• _What to produce_
Setting pictures aside, output exactly the lines from the start of the records to the line with "Search UK Biobank", that line included.

• _Data for processing_
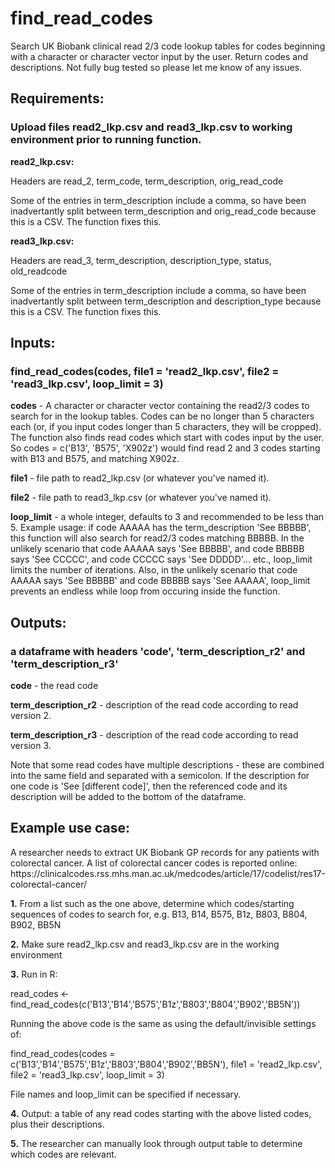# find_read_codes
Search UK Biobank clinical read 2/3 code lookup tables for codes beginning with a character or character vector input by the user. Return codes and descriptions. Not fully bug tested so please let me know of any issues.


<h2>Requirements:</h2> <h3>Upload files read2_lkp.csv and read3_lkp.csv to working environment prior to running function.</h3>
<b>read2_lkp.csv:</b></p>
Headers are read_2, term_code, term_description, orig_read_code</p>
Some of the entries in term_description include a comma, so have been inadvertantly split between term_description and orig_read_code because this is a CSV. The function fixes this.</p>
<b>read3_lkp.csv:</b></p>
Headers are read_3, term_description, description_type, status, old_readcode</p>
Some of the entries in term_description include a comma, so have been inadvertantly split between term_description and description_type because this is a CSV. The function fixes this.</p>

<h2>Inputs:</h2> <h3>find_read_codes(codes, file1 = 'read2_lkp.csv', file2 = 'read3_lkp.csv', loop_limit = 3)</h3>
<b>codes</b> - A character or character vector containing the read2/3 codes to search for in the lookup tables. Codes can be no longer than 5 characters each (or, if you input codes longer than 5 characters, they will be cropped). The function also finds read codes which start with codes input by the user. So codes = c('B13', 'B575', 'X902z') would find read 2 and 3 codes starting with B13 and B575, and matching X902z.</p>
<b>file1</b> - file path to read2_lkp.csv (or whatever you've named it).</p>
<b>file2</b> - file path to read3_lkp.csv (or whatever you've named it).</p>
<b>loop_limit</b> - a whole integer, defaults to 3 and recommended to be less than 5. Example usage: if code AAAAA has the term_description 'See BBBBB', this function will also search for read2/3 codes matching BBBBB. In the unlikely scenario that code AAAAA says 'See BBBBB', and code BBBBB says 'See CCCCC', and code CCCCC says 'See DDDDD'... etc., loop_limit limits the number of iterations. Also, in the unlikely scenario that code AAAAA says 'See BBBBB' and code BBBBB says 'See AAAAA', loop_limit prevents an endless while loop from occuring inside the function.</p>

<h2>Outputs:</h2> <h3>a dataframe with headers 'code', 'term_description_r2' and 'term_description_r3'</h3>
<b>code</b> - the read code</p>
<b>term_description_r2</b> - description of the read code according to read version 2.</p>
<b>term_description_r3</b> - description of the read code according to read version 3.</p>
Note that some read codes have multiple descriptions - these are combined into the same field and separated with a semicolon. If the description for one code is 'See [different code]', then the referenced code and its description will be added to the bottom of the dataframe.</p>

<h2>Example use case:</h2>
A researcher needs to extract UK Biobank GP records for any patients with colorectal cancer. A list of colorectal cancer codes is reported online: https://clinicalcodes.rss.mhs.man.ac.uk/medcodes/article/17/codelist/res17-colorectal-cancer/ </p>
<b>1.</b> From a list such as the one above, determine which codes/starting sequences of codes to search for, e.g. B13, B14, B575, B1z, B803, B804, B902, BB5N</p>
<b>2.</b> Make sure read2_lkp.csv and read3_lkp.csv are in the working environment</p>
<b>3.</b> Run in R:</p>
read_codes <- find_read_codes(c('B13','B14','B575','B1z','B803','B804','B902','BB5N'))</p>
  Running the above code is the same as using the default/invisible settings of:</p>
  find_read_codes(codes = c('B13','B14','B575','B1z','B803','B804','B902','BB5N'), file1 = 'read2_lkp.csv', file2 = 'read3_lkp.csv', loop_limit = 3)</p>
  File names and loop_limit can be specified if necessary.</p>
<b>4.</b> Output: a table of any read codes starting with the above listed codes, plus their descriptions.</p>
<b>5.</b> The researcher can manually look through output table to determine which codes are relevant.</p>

• _Task result_
# find_read_codes
Search UK Biobank clinical read 2/3 code lookup tables for codes beginning with a character or character vector input by the user. Return codes and descriptions. Not fully bug tested so please let me know of any issues.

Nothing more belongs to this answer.